Last week I received an email from The CVAS’s Historical Consultant, Steven Preston. In the body of the email was nothing but a simple web address that landed me on a Wikipedia page belonging to a quarterly publication based here in the Coachella Valley, Desert Rat Scrap Book. This quarterly publication (circa the 1950’s) was solely written and produced by one man, Harry Oliver. Eye brow raised, I had to find out more….
I dug up all the information I could on Oliver’s Scrap Books. In searching, I found links to photos of the prints, typed-out articles, links to other projects Oliver worked on and also… my favorite… audio recordings of him reading these Scrap Book writings.
As I read and listened these stories written by Oliver I tried to imagine what the Coachella Valley was like in the late 1940’s, the 1950’s, all the way into the 60’s. I imagined wide open land where people could escape to for complete solitude and relaxation, and because so this was a place to refuel the imagination. Perfect place for a writer.
Hopefully you find this as fascinating as I do. As a fellow desert dweller, you can respect the lifestyle. And as a fellow blogger/journalist you can respect this man’s DIY attitude.
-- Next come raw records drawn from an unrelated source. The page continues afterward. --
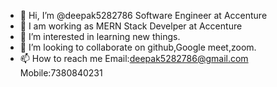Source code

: - 👋 Hi, I’m @deepak5282786 Software Engineer at Accenture
- 🌱 I am working as MERN Stack Develper at Accenture
- 👀 I’m interested in learning new things.
- 💞️ I’m looking to collaborate on github,Google meet,zoom.
- 📫 How to reach me Email:deepak5282786@gmail.com Mobile:7380840231

<!---
deepak5282786/deepak5282786 is a ✨ special ✨ repository because its `README.md` (this file) appears on your GitHub profile.
You can click the Preview link to take a look at your changes.
--->
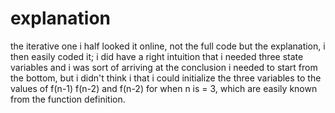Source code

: # explanation

the iterative one i half looked it online, not the full code but the
explanation, i then easily coded it; i did have a right intuition that i
needed three state variables and i was sort of arriving at the conclusion
i needed to start from the bottom, but i didn't think i that i could
initialize the three variables to the values of f(n-1) f(n-2) and f(n-2) for
when n is = 3, which are easily known from the function definition.

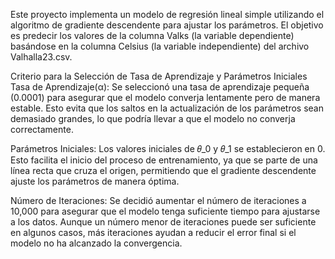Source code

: Este proyecto implementa un modelo de regresión lineal simple utilizando el algoritmo de gradiente descendente para ajustar los parámetros. El objetivo es predecir los valores de la columna Valks (la variable dependiente) basándose en la columna Celsius (la variable independiente) del archivo Valhalla23.csv.

Criterio para la Selección de Tasa de Aprendizaje y Parámetros Iniciales
Tasa de Aprendizaje(α): Se seleccionó una tasa de aprendizaje pequeña (0.0001) para asegurar que el modelo converja lentamente pero de manera estable. Esto evita que los saltos en la actualización de los parámetros sean demasiado grandes, lo que podría llevar a que el modelo no converja correctamente.

Parámetros Iniciales: Los valores iniciales de 𝜃_0 y 𝜃_1 se establecieron en 0. Esto facilita el inicio del proceso de entrenamiento, ya que se parte de una línea recta que cruza el origen, permitiendo que el gradiente descendente ajuste los parámetros de manera óptima.

Número de Iteraciones: Se decidió aumentar el número de iteraciones a 10,000 para asegurar que el modelo tenga suficiente tiempo para ajustarse a los datos. Aunque un número menor de iteraciones puede ser suficiente en algunos casos, más iteraciones ayudan a reducir el error final si el modelo no ha alcanzado la convergencia.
If Harry Oliver was young today, I’m sure he’d have a fabulous blog.
Below are some tidbits of information that I pulled from the internet and some quotes that I enjoyed from the first print of the first Desert Rap Scrap Book publication. Make sure to tune back in next week to get some from print #2. Links to more info on these gems can be found by clicking here or by clicking through the links at the bottom of the page.
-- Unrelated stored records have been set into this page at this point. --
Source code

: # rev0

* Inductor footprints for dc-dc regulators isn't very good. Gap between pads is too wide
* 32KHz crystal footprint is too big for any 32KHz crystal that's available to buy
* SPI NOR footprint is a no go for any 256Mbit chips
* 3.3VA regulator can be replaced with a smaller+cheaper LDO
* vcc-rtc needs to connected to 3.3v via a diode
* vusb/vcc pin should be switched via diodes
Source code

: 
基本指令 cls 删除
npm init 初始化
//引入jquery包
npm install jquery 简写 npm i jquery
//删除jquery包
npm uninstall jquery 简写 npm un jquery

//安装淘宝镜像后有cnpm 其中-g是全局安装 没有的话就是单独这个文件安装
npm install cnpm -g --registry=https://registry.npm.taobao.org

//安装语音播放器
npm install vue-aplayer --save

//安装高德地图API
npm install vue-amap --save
About the Desert Rat Scrap Book:
The Desert Rat Scrap Book (or DRSB) was a (roughly) quarterly, southwestern humor publication based in Thousand Palms, California. DRSB was published in editions of 10,000 to 20,000 copies, whenever its creator, Harry Oliver had sufficient material, and money enough to pay the printer. Forty-six issues were printed and distributed via Southern California bookstores and newsstands, and by mail worldwide. DRSB was devoted to lore, legends, lies and laughs of the American Southwest region, especially featuring prospectors and other desert rats. The publication was launched in late 1945 and ran through early 1967. – via Wikipedia
Each issue bore on the front cover the name of a supposed theme for that issue, such as: Desert Burros, Death Valley, Good Old Desert Fun, Ghost Towns, Along the Border, Simplicity, Indians, Desert Folklore, Peg-Leg Smith‘s Gold, Lost Mines And Buried Treasure, Frontier Wild Women, Desert Rats & Hermits, Death Valley Scotty, etc. Besides these, Oliver would also deal with such themes as: The Lost Ship of the Desert; his Desert County secession movement and Keep the Desert Beautiful campaign; outlaws and lawmen; communicating with animals; and what others had written about him.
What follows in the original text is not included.